Ce matin, en réalisant que cela faisait déjà un an que Chirac était mort, je me suis dit que, forcément, Denis Tillinac avait dû faire une tribune inspirée, nostalgique mais pleine de panache en hommage à son ami.
Quel choc de découvrir qu’il était parti le rejoindre un an après. Une peine immense m’a submergée en même temps qu’un sourire incrédule sur les lèvres. Un an jour pour jour… il a osé...
La tristesse est tenace, ce soir, parce que je l’aimais beaucoup et qu’il me le rendait bien. Je l’avais rencontré en 1994 alors qu’après mon diplôme de Sciences Po Aix, j’étais sans Père, ni repères et ne trouvais plus ma place parmi mes pairs, pour paraphraser Lacan. Mes frères d’âme et d’esprit étaient partis sans moi, à Paris, poursuivre leurs études. J’étais resté à Aix et je ruminais encore l’échec de notre combat contre Maastricht en 1992, que nous avions perdu, et qui allait dévitaliser notre belle société française jusqu’à aujourd’hui.

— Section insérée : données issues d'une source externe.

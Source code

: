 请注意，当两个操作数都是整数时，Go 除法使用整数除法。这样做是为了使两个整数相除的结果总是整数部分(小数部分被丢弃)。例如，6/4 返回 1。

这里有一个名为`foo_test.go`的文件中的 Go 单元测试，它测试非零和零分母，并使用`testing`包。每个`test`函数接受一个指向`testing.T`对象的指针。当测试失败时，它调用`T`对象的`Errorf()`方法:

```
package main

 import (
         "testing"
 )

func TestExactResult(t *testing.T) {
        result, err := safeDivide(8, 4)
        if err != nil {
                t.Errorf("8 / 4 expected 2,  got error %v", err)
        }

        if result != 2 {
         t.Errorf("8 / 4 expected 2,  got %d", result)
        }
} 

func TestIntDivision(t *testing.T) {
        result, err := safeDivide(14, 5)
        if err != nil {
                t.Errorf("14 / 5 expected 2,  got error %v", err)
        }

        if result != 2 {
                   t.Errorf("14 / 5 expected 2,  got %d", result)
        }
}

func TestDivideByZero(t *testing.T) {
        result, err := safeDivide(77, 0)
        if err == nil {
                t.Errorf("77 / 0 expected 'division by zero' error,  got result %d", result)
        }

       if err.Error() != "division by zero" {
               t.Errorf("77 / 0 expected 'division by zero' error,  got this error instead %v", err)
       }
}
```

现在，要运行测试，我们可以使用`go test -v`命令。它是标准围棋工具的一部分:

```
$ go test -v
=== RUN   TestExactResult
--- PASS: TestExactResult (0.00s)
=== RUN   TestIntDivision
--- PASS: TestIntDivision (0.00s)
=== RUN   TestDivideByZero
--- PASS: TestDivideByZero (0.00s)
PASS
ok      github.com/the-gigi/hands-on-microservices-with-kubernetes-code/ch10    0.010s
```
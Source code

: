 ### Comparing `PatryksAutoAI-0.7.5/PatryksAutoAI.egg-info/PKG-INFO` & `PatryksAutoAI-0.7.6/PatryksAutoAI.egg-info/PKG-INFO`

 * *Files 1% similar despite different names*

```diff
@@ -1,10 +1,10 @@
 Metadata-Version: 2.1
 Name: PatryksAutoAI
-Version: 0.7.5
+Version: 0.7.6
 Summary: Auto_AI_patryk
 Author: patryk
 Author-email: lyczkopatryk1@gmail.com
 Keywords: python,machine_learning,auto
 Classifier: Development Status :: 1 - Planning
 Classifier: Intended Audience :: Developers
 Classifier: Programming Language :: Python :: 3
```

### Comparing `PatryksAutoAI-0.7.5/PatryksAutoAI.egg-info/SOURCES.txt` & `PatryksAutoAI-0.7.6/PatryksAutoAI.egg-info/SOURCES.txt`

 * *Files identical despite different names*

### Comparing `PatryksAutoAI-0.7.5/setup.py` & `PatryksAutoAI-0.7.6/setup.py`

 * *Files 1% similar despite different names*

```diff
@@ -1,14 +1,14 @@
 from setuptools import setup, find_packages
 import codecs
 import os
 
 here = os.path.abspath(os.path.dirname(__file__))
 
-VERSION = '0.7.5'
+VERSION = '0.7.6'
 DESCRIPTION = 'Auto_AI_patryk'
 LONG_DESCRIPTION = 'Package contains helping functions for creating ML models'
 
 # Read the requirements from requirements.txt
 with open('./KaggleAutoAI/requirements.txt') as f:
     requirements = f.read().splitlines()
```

En quête de sens de ma mission ici-bas, je fouillais dans les librairies aixoises, histoire de trouver un Graal. Et je finis par le trouver : "le retour de D’Artagnan", de Denis Tillinac !
Cet inconnu me libérait. En parlant d’une certaine jeunesse perdue, il parlait de moi à chaque ligne. Je lui écrivais et lui disais ma reconnaissance et ma joie de l’avoir lu. Je n’imaginais même pas une réponse et pourtant elle vint, à l’encre verte. Avec une invitation à venir le voir au 14 rue Séguier aux éditions de la Table Ronde qu’il faisait mine de diriger.
Allaient commencer une série de rendez-vous, de promenades, de discussions enfiévrées, de repas interminables et arrosés, certains chez notre si cher Michel Maffesoli , des cérémonies au Quai d’Orsay et à l’Elysée, des invitations à rencontrer le « Grand » ( Chirac) puis le « Fou » ( Villepin).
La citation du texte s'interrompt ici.